▶ [Try it]:
Please copy each line in the records below that contains the string "default".
'''
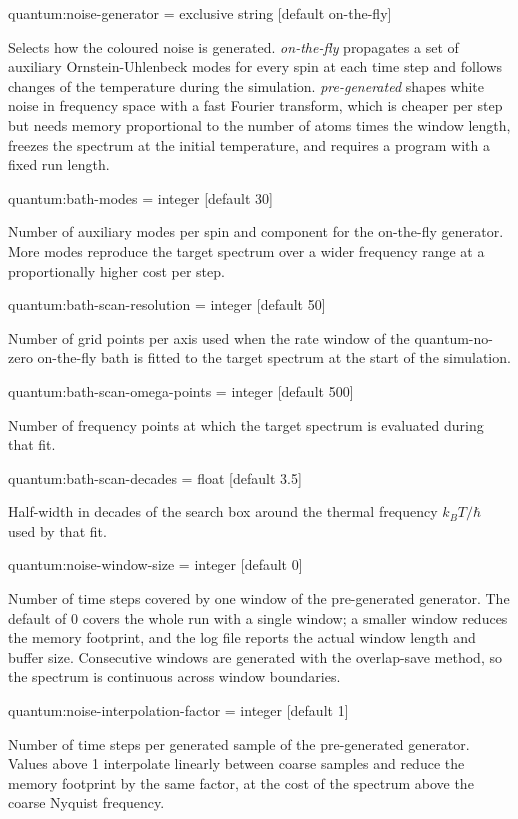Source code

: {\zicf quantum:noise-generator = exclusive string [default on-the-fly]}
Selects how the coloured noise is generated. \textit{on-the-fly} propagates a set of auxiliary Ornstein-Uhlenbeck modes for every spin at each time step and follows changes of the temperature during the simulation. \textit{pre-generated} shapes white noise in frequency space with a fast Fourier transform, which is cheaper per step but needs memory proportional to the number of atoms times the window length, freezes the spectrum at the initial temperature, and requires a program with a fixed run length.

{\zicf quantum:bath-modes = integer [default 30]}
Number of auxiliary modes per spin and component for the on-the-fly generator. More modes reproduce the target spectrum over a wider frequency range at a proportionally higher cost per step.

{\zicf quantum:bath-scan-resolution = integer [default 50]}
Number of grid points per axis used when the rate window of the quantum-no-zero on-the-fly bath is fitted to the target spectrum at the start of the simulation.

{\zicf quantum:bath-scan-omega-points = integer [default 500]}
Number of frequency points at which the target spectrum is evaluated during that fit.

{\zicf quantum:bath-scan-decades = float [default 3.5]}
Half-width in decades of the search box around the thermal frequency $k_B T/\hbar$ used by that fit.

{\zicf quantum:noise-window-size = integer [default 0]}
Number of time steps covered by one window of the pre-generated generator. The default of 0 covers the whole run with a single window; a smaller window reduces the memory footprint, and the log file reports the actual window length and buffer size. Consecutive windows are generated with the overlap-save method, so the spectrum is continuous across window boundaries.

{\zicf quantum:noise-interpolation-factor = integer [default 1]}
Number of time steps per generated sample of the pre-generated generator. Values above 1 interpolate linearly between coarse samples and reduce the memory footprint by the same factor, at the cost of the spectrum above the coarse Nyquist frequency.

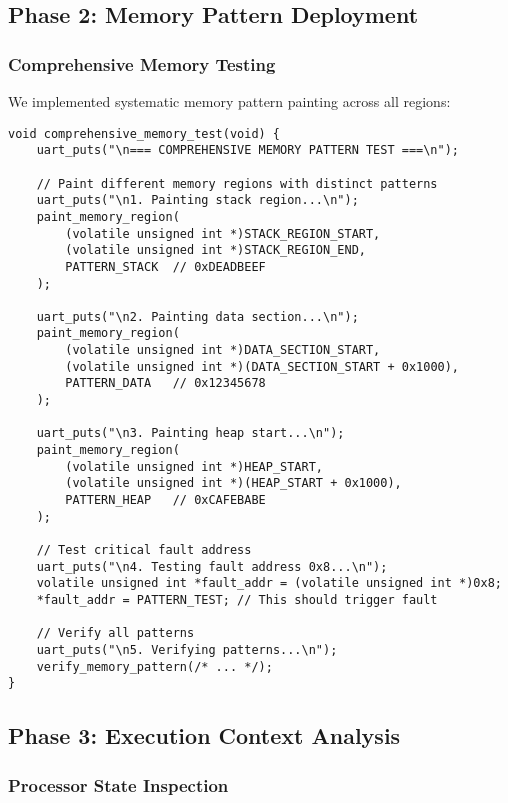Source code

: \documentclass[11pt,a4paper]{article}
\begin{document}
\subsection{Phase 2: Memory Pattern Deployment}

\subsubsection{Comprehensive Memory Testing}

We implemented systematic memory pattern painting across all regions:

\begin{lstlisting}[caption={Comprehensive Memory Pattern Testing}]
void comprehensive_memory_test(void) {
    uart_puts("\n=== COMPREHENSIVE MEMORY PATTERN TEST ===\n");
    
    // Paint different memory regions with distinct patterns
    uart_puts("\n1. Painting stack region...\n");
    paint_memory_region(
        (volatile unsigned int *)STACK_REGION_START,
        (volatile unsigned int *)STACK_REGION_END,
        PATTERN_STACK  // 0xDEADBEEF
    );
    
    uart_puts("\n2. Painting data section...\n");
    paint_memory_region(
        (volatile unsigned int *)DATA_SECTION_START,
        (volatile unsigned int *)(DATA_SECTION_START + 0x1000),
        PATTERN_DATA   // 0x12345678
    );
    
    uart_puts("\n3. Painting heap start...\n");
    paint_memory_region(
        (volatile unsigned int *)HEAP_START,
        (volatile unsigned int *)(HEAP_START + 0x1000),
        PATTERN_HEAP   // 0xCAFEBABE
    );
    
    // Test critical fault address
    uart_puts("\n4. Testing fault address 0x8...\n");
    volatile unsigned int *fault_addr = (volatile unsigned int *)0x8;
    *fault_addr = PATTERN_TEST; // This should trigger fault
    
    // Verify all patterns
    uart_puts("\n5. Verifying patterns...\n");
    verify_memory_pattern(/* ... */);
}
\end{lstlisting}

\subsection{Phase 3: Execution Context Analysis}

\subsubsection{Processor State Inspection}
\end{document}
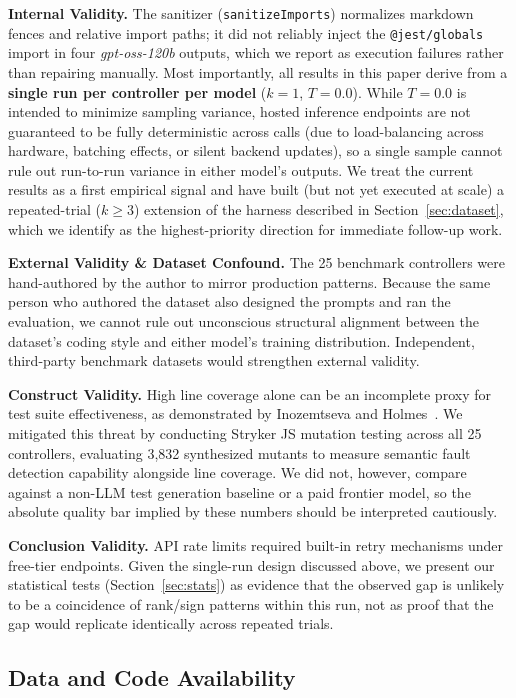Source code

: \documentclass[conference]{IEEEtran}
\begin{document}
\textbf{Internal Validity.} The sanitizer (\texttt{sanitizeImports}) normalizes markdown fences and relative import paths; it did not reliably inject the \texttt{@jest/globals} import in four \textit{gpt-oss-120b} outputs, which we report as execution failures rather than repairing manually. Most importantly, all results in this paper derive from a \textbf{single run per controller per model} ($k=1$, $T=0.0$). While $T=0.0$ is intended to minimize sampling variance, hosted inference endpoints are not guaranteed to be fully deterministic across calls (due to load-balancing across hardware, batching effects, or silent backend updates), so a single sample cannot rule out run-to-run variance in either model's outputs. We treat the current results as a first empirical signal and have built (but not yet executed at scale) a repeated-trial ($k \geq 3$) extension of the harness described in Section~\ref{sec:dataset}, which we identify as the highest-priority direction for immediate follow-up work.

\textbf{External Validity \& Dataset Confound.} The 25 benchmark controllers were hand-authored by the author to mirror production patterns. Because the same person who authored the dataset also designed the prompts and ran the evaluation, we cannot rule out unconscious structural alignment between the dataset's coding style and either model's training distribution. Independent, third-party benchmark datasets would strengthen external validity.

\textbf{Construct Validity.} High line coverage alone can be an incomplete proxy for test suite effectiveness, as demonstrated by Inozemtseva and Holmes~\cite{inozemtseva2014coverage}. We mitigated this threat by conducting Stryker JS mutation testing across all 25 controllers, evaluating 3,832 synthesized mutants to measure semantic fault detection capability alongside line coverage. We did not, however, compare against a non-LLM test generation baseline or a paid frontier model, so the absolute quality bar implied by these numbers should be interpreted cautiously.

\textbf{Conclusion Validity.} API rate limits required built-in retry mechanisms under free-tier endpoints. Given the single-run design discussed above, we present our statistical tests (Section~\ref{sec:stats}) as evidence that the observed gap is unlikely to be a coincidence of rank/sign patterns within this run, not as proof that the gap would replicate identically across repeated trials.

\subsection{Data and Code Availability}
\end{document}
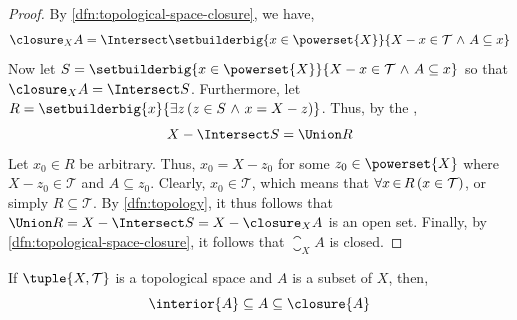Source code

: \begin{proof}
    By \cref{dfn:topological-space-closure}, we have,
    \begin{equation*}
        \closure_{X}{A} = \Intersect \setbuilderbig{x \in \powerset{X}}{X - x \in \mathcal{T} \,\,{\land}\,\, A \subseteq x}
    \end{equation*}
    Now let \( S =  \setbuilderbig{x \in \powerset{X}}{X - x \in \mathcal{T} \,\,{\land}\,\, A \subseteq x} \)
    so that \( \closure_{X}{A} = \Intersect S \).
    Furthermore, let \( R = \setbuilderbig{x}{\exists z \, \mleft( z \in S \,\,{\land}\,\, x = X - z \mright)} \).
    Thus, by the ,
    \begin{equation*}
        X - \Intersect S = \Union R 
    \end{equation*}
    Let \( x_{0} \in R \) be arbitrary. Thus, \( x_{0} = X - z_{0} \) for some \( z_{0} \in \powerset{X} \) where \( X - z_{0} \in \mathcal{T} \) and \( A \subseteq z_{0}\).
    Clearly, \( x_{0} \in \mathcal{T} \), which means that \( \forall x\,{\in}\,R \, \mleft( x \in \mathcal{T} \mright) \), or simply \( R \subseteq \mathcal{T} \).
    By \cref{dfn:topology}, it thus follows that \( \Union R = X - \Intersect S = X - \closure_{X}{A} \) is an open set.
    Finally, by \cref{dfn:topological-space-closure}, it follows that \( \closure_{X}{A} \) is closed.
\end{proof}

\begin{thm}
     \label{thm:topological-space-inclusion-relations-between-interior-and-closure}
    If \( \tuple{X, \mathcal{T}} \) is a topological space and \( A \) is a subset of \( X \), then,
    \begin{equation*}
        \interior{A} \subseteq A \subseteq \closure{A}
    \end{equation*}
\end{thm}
'''
▶ [Response box]:
: {\zicf quantum:noise-generator = exclusive string [default on-the-fly]}
{\zicf quantum:bath-modes = integer [default 30]}
{\zicf quantum:bath-scan-resolution = integer [default 50]}
{\zicf quantum:bath-scan-omega-points = integer [default 500]}
{\zicf quantum:bath-scan-decades = float [default 3.5]}
{\zicf quantum:noise-window-size = integer [default 0]}
Number of time steps covered by one window of the pre-generated generator. The default of 0 covers the whole run with a single window; a smaller window reduces the memory footprint, and the log file reports the actual window length and buffer size. Consecutive windows are generated with the overlap-save method, so the spectrum is continuous across window boundaries.
{\zicf quantum:noise-interpolation-factor = integer [default 1]}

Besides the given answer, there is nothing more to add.